Léo Ganter, un Irlandais pure laine, possède une maison dans une petite île non loin de la région du Connemara, dans l'ouest de l'Irlande. Une île minuscule qu'habitent une vingtaine de familles, dont huit qui y résident à l'année.

Léo est un homme choyé. Car il possède tout : les grands espaces remplis d'infini, le silence, la beauté et la sainte paix... Lorsque à Dublin, nous avons rejoint Léo, qui devait nous servir de guide et chauffeur pour la semaine, celui-ci nous avait parlé de sa maison dans l'île, mais sans nous dire qu'il s'agissait d'une des plus belles régions de l'Irlande.

Après des centaines de kilomètres de route, nous avons rejoint une région sauvage couverte de tourbières, de montagnes et dentelée de falaises abruptes tombant dans la mer. Un lieu solitaire balayé par les vents de l'Atlantique (John Wayne y a tourné un film), où l'on parle encore le gaélique et fabrique à la main des instruments de musique traditionnels.

«Il ne fait pas toujours beau ici, nous avait dit Léo en faisant visiter son paradis. Parfois, la brume enveloppe le paysage. Et il pleut souvent.» Sans doute est-ce la raison pour laquelle Léo possède aussi une maison à Dublin, la capitale. Et l'autre raison, c'est que Léo Ganter a un faible pour cette ville, qu'il adore faire découvrir aux visiteurs.

Dublin et les écrivains

e ne suis pas nécessairement une amoureuse des villes, mais j'ai aimé Dublin. La première impression qui s'en dégage en est une de tranquillité et de sécurité. Avec ses rues bordées de belles maisons à l'architecture géorgienne, cette cité de 1,2 million d'habitants ne possède aucun édifice en hauteur. C'est une ville qui respire. D'autant plus qu'elle est agrémentée de paisibles espaces verts, dont le St. Stephen's Green, un parc planté d'arbres majestueux qui se mirent dans un lac. Et vous ne verrez aucun policier à Dublin porter une arme.

Dublin est une ville jeune et prospère. En effet, 45 % de la population a moins de 30 ans. On retrouve ces jeunes dans les quartiers animés, tel celui de Temple Bar, un quartier culturel branché où cafés et restos voisinent ateliers d'artistes, théâtres, galeries d'art, ainsi que sur Grafton Street, une rue piétonne jalonnée de belles boutiques.

Temple Bar se trouve à proximité du Trinity College, la plus célèbre université de la république d'Irlande, au coeur de Dublin, réputée pour sa bibliothèque de manuscrits anciens. Fondée en 1592 par Elizabeth I, l'université, protestante à l'origine, n'a accepté les catholiques qu'à partir de 1970 seulement. Aujourd'hui, la majorité des étudiants sont catholiques.

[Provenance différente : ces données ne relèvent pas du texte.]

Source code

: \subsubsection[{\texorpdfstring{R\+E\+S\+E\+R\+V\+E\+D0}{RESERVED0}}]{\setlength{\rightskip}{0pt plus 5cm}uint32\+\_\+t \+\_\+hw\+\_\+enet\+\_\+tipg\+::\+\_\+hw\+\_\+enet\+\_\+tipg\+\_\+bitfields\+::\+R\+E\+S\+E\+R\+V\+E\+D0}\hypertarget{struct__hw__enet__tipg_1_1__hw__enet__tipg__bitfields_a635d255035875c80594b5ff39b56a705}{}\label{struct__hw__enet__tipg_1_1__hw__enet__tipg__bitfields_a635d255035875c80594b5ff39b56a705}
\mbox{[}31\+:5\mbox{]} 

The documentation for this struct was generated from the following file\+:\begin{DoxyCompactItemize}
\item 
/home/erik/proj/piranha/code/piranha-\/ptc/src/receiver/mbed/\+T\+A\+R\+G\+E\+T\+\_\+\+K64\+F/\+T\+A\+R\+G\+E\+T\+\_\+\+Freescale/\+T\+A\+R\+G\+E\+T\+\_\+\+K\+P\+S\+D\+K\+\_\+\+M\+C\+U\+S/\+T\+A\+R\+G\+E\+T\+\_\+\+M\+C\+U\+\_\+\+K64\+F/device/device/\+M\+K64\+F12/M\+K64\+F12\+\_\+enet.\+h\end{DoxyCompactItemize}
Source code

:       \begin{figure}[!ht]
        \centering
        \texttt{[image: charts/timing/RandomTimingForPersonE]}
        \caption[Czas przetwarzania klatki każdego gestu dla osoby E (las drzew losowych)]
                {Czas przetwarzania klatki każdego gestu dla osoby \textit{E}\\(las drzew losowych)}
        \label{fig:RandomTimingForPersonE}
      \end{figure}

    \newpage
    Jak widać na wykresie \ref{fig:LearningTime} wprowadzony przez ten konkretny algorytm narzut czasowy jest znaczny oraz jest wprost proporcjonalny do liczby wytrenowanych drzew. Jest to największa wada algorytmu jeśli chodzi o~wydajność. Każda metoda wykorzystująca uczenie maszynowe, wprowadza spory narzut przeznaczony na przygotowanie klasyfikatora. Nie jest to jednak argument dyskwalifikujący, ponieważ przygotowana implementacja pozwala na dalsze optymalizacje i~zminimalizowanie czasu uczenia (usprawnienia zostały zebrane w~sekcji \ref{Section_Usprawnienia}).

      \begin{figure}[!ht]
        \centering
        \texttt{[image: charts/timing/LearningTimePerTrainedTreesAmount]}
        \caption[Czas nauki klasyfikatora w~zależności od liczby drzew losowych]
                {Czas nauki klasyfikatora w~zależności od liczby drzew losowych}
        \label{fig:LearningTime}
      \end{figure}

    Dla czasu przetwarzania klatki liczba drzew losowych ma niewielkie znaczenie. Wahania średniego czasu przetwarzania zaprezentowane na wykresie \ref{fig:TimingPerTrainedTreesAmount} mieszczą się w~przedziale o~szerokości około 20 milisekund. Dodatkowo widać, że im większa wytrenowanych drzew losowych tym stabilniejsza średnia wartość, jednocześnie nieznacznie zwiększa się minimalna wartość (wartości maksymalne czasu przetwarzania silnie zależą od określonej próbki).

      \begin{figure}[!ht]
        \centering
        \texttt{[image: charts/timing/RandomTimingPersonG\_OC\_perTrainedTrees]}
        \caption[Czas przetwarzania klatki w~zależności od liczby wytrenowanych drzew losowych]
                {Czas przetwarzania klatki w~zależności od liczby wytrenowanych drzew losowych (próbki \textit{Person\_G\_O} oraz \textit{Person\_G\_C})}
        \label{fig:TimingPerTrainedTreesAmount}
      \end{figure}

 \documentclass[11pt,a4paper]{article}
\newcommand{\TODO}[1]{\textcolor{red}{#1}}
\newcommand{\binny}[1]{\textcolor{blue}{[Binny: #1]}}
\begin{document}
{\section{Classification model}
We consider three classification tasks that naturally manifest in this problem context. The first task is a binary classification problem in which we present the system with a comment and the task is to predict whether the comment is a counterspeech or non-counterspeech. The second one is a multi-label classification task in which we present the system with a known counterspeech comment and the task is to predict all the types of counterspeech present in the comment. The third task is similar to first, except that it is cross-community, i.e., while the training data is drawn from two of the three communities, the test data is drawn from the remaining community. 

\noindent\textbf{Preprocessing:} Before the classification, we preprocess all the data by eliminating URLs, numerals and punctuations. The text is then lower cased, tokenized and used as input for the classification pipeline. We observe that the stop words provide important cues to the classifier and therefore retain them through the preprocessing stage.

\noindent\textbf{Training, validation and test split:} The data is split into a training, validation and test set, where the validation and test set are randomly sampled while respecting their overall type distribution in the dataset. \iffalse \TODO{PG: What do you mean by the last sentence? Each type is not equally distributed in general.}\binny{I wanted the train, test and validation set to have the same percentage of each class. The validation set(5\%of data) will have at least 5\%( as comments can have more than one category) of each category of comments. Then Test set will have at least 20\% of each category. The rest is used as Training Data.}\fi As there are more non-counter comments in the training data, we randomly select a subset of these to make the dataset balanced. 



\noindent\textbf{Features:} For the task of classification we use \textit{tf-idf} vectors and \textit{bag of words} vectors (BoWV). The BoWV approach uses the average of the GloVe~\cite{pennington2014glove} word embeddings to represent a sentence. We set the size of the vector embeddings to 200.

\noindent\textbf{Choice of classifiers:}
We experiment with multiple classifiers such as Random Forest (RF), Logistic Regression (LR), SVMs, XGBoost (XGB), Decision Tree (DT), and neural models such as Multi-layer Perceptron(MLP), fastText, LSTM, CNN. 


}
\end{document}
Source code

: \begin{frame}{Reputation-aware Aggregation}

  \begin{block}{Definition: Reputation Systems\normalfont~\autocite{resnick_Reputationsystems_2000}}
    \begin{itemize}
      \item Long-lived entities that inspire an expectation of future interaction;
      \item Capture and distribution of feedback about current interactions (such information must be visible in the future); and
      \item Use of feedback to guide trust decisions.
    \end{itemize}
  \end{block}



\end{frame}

L'institution a été fréquentée par l'écrivain Samuel Beckett. D'autres, tels Johathan Swift, George Bernard Shaw, Oscar Wilde, tous nés à Dublin, ont préféré la société londonienne à la puritaine Dublin. Mais elle a quand même servi de toile de fond à plusieurs oeuvres littéraires, dont celles de James Joyce, et particulièrement son Ulysse. Joyce aurait habité au moins 36 maisons dans la ville. Un petit musée a été reconstitué à sa mémoire à Sandycove, à l'extérieur de Dublin, dans une tour dominant la mer, où a vécu l'écrivain.

James Joyce et les écrivains irlandais fréquentèrent les pubs de la ville, comme le font aujourd'hui des milliers de jeunes Dublinois. Car l'emblème de Dublin est le pub. Il s'en trouve plus d'un millier dans la capitale, de tous les genres, pour tous les goûts et de toutes les dimensions. Le Pub Dawson, sur Dawson Street, est le plus petit de Dublin.

Mais les plus beaux sont les pubs anciens, datant de l'époque victorienne, avec des comptoirs en marbre ou en acajou. On y boit la Guinness, la fameuse bière brune avec son collet de mousse, un autre symbole de la ville. On peut visiter le musée attenant à la vieille brasserie dont l'origine remonte à 1759. La Guinness Storehouse est l'attraction la plus populaire d'Irlande. Le visiteur monte au dernier étage de l'édifice pour boire une brune et admirer la ville.

Le Cork et le Kerry

Après cette incursion à Dublin, nous avons pris la route pour le Cork et le Kerry, dans le sud de la république d'Irlande. Le Cork impressionne par ses vallées verdoyantes et sa côte dentelée, qui est magnifique. C'est à Cobh, sur la côte, qu'au XIXe siècle, (1844 à 1848) des milliers d'Irlandais ont fui la famine pour le Nouveau Monde. Ceux qui choisirent le Canada durent s'arrêter à la station de quarantaine de la Grosse Île, dans la région de Québec, qui, aujourd'hui, nous rappelle la tragédie des milliers d'Irlandais qui n'ont jamais atteint la terre promise.

Le Kerry (au sud-ouest) est une région montagneuse et d'aspect plus sauvage. Ses paysages sont spectaculaires. La route menant du Cork au Kerry traverse des villages aux maisons multicolores et de paisibles paysages où vont paître vaches et moutons.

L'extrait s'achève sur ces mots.